Source information
* * * * * * *

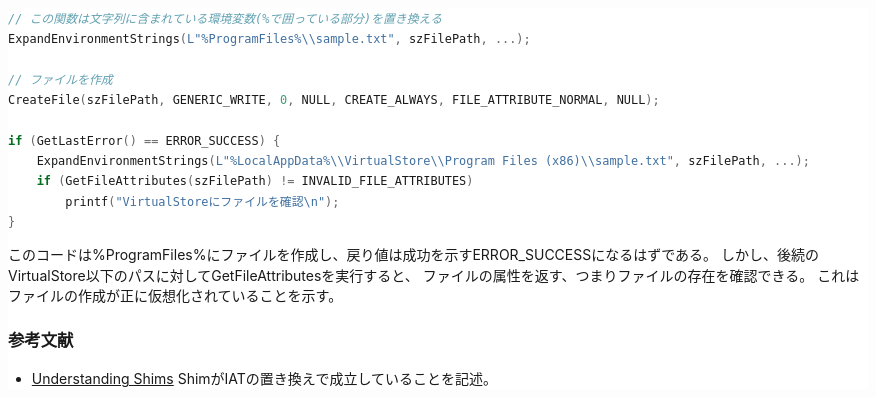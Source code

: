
 ```cpp
// この関数は文字列に含まれている環境変数(%で囲っている部分)を置き換える
ExpandEnvironmentStrings(L"%ProgramFiles%\\sample.txt", szFilePath, ...);

// ファイルを作成
CreateFile(szFilePath, GENERIC_WRITE, 0, NULL, CREATE_ALWAYS, FILE_ATTRIBUTE_NORMAL, NULL);

if (GetLastError() == ERROR_SUCCESS) {
	ExpandEnvironmentStrings(L"%LocalAppData%\\VirtualStore\\Program Files (x86)\\sample.txt", szFilePath, ...);
	if (GetFileAttributes(szFilePath) != INVALID_FILE_ATTRIBUTES)
		printf("VirtualStoreにファイルを確認\n");
}
```

このコードは%ProgramFiles%にファイルを作成し、戻り値は成功を示すERROR_SUCCESSになるはずである。
しかし、後続のVirtualStore以下のパスに対してGetFileAttributesを実行すると、
ファイルの属性を返す、つまりファイルの存在を確認できる。
これはファイルの作成が正に仮想化されていることを示す。

### 参考文献

- [Understanding Shims](https://docs.microsoft.com/en-us/previous-versions/windows/it-pro/windows-7/dd837644(v=ws.10))
ShimがIATの置き換えで成立していることを記述。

* * * * * * *

Directions for this task
Leaving every image behind, repeat the data in full and exactly.

Result below
Source code

:
 ```cpp
// この関数は文字列に含まれている環境変数(%で囲っている部分)を置き換える
ExpandEnvironmentStrings(L"%ProgramFiles%\\sample.txt", szFilePath, ...);

// ファイルを作成
CreateFile(szFilePath, GENERIC_WRITE, 0, NULL, CREATE_ALWAYS, FILE_ATTRIBUTE_NORMAL, NULL);

if (GetLastError() == ERROR_SUCCESS) {
	ExpandEnvironmentStrings(L"%LocalAppData%\\VirtualStore\\Program Files (x86)\\sample.txt", szFilePath, ...);
	if (GetFileAttributes(szFilePath) != INVALID_FILE_ATTRIBUTES)
		printf("VirtualStoreにファイルを確認\n");
}
```

このコードは%ProgramFiles%にファイルを作成し、戻り値は成功を示すERROR_SUCCESSになるはずである。
しかし、後続のVirtualStore以下のパスに対してGetFileAttributesを実行すると、
ファイルの属性を返す、つまりファイルの存在を確認できる。
これはファイルの作成が正に仮想化されていることを示す。

### 参考文献

- [Understanding Shims](https://docs.microsoft.com/en-us/previous-versions/windows/it-pro/windows-7/dd837644(v=ws.10))
ShimがIATの置き換えで成立していることを記述。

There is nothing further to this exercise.